- Task requirements
Output the lines below exactly, please, from the first line until the line with "Factorising", counting both.

[Records from a collection]
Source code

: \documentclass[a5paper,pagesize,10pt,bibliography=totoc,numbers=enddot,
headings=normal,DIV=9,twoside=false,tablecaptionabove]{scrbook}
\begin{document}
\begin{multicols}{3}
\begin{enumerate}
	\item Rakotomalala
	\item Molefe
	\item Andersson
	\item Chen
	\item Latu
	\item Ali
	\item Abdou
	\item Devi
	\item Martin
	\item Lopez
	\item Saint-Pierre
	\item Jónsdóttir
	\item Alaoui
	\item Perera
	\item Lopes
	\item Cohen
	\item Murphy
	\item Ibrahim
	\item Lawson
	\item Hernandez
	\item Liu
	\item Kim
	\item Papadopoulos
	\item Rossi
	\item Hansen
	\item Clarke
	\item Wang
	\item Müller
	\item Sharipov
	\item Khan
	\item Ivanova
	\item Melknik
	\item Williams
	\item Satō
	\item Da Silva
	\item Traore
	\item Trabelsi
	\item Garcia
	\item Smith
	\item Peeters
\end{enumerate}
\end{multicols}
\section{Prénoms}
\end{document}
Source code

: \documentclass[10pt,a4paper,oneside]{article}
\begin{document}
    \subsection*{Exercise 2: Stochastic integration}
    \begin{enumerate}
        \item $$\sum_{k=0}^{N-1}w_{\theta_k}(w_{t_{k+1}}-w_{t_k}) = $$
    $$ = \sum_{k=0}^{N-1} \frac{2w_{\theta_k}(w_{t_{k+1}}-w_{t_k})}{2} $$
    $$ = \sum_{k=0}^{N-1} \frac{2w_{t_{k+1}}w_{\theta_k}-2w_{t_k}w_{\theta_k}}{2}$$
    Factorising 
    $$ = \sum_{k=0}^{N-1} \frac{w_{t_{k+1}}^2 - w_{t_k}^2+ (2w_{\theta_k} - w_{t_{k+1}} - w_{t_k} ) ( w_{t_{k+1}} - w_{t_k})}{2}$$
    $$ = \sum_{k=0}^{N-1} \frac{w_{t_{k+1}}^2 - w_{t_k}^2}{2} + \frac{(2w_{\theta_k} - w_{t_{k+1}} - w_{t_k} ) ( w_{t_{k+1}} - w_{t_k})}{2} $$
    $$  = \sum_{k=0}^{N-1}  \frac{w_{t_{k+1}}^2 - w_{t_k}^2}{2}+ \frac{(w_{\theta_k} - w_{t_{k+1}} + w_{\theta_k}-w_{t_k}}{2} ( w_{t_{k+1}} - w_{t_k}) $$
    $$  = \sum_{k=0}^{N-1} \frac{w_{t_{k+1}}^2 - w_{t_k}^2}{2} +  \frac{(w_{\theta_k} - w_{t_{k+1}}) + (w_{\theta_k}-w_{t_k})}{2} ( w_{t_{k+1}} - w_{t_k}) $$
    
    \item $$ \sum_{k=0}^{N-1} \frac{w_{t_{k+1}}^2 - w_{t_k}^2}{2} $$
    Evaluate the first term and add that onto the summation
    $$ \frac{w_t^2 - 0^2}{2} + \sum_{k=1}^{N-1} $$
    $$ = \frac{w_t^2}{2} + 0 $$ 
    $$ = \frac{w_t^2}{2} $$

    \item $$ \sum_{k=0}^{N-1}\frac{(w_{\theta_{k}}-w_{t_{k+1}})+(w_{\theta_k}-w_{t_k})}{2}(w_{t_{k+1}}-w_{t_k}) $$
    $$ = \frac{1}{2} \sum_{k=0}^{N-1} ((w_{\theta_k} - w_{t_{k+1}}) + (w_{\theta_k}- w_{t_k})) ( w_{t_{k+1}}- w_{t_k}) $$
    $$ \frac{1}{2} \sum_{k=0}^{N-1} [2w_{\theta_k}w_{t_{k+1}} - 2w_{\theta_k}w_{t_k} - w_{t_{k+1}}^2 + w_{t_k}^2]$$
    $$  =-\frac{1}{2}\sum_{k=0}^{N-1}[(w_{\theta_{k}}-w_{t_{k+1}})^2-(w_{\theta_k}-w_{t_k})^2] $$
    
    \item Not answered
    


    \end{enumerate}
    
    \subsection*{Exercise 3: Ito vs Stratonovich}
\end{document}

- Solution for this exercise
Source code

: \documentclass[a5paper,pagesize,10pt,bibliography=totoc,numbers=enddot,
headings=normal,DIV=9,twoside=false,tablecaptionabove]{scrbook}
\begin{document}
\begin{multicols}{3}
\begin{enumerate}
	\item Rakotomalala
	\item Molefe
	\item Andersson
	\item Chen
	\item Latu
	\item Ali
	\item Abdou
	\item Devi
	\item Martin
	\item Lopez
	\item Saint-Pierre
	\item Jónsdóttir
	\item Alaoui
	\item Perera
	\item Lopes
	\item Cohen
	\item Murphy
	\item Ibrahim
	\item Lawson
	\item Hernandez
	\item Liu
	\item Kim
	\item Papadopoulos
	\item Rossi
	\item Hansen
	\item Clarke
	\item Wang
	\item Müller
	\item Sharipov
	\item Khan
	\item Ivanova
	\item Melknik
	\item Williams
	\item Satō
	\item Da Silva
	\item Traore
	\item Trabelsi
	\item Garcia
	\item Smith
	\item Peeters
\end{enumerate}
\end{multicols}
\section{Prénoms}
\end{document}
Source code

: \documentclass[10pt,a4paper,oneside]{article}
\begin{document}
    \subsection*{Exercise 2: Stochastic integration}
    \begin{enumerate}
        \item $$\sum_{k=0}^{N-1}w_{\theta_k}(w_{t_{k+1}}-w_{t_k}) = $$
    $$ = \sum_{k=0}^{N-1} \frac{2w_{\theta_k}(w_{t_{k+1}}-w_{t_k})}{2} $$
    $$ = \sum_{k=0}^{N-1} \frac{2w_{t_{k+1}}w_{\theta_k}-2w_{t_k}w_{\theta_k}}{2}$$
    Factorising 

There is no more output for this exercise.